At this point we are not interested in returning the dog to the breeder. Thanks for the suggestions.


----------



## crisp

Is this the same dog that had health concerns as a pup? If yes, can you provide an updated status on those concerns?


----------



## solanabeacher

crisp said:


> Is this the same dog that had health concerns as a pup? If yes, can you provide an updated status on those concerns?


No concerns at this time. Previously discovered some allergies, which we feed him grain free kibble, and he has an over bite. Dog is healty, very active, and needs more attention than we are able to give him being we share the house with 3 kids, one of which is a baby, and we both work full time. I feel he would be happier in a home with other dogs and or a family who will work him, or pledge more time for him.


----------



## Kemer

I Just lost my gsd of 13 years.I'm at 18706 Mountain Top Pa.Can we talk?


----------



## Deuce

solanabeacher said:


> At this point we are not interested in returning the dog to the breeder.
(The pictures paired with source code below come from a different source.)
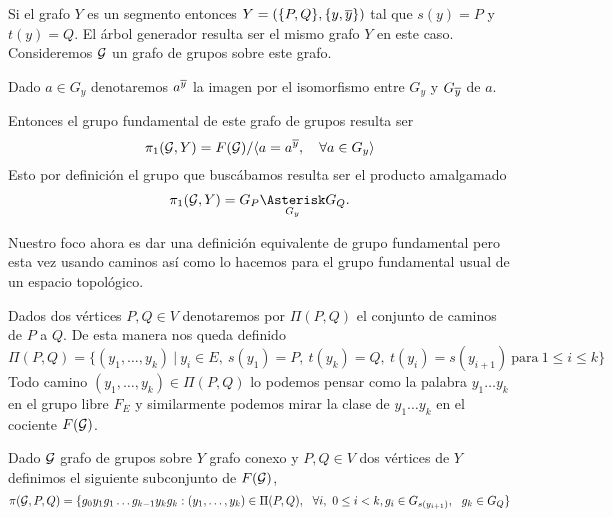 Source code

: \documentclass[tesis.tex]{subfiles}
\begin{document}
\begin{ej}\label{ej_pi1_segmento}
	
	Si el grafo $Y$ es un segmento entonces $Y = (\{ P,Q \}, \{ y, \overline y\})$ tal que $s(y) = P$ y $t(y) = Q$.
	El árbol generador resulta ser el mismo grafo $Y$ en este caso.
	Consideremos ${\cal G}$ un grafo de grupos sobre este grafo.
	\begin{center}
	\end{center}
	Dado $a \in G_{y}$ denotaremos $a^{\overline y}$ la imagen por el isomorfismo entre $G_{y}$ y $G_{\overline y}$ de $a$.
	
	Entonces el grupo fundamental de este grafo de grupos resulta ser 
	\[
		\pi_1({\cal G}, Y) =  F({\cal G}) / \langle a = a^{\overline y}, \quad \forall a \in G_{y} \rangle
	\]
	Esto por definición el grupo que buscábamos resulta ser el producto amalgamado
	\[
	\pi_1({\cal G}, Y) = G_P \underset{G_{y}}{\Asterisk} G_Q.
	\]
\end{ej}

Nuestro foco ahora es dar una definición equivalente de grupo fundamental pero esta vez usando caminos así como lo hacemos para el grupo fundamental usual de un espacio topológico.

\medskip
Dados dos vértices $P,Q \in V$ denotaremos por $\Pi(P,Q)$ el conjunto de caminos de $P$ a $Q$.
De esta manera nos queda definido
\[
\Pi(P,Q) = \{  (y_1, \dots, y_k) \ | \ y_{i} \in E, \ s(y_1)=P, \ t(y_k) = Q, \ t(y_i) = s(y_{i+1})  \ \text{para} \ 1 \le i \le k \}
\]
Todo camino $(y_1, \dots, y_k) \in \Pi(P,Q)$ lo podemos pensar como la palabra $y_1 \dots y_k$ en el grupo libre $F_E$ y similarmente podemos mirar la clase de $y_1\dots y_k$ en el cociente $F({\cal G})$.  

\begin{deff}
	Dado ${\cal G}$ grafo de grupos sobre $Y$ grafo conexo y $P,Q \in V$ dos vértices de $Y$ definimos el siguiente subconjunto de $F({\cal G})$,
	\begin{equation*}
		\pi(\cG, P, Q) = \{  g_0y_1g_1 \dots g_{k-1}y_kg_k : (y_1,\dots, y_k) \in \Pi(P,Q), \ \ 
		 \forall i, \ 0 \le i < k, g_i \in G_{s(y_{i+1})}, \ \ g_k \in G_Q \}	
	\end{equation*}
\end{deff}
 
\end{document}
Thanks for the suggestions.


Isn't it in your contract with the breeder that the dog is to be returned to him/her if you are unable to keep it? I just emailed EZ Brook with a link to this page in case they'd take the dog back.


----------



## woof2me

This is Susie From EZ Brook kennel. Yes the above owners of the dog signed a contract with me stating that they must inform me if they cannot longer keep the dog and I have first right of refusal. They did contact me several months ago and I said I would take the dog back and then they never made arrangements to bring him. This time they have not let me know they still do not want him. Thankyou to all the people that sent me emails letting me know.


----------



## Smoktya

i am interested and live in bethlehem, pa. PM me and we can talk


----------



## BadLieutenant

After reading some of your previous posts, I pray you never buy another dog again.


----------



## Jax08

Susie - I hope you get him back. What a sad situation.


----------



## irongrl

BadLieutenant said:


> After reading some of your previous posts, I pray you never buy another dog again.


 
So do I..poor dog..


----------



## Smoktya

after reading your previous posts, i take my first post back. poor dog.


----------



## RubyTuesday

> This is the dog we chose and this is our dog until death do us part.


Solanobeacher, those are your words. Apparently you were as sincere in those sentiments as you were in your contractual obligations...But perhaps you meant it when you called this guy a 'lemon' & the 'runt/mut' of the litter.

He, like all dogs, is entitled to a loving, committed, forever home. Since you won't give him that, let his breeder take him back, & either keep him or find him the home he needs & deserves.


----------



## KZoppa

let the breeder have him back. Sounds very much like he's safer and would be happier there anyway. Obviously since they created an account and signed in specifically for this post. and please dont ever get another dog. Some people are just not pet people. The breeder would have a better chance at finding a forever LOVING home for him.


----------



## JakodaCD OA

I also would return him to the breeder ESPECIALLY since it states in your contract she has first rights of refusal. You do realize you signed a contract correct? 

If the above posters are interested in him, THEY can contact the breeder. 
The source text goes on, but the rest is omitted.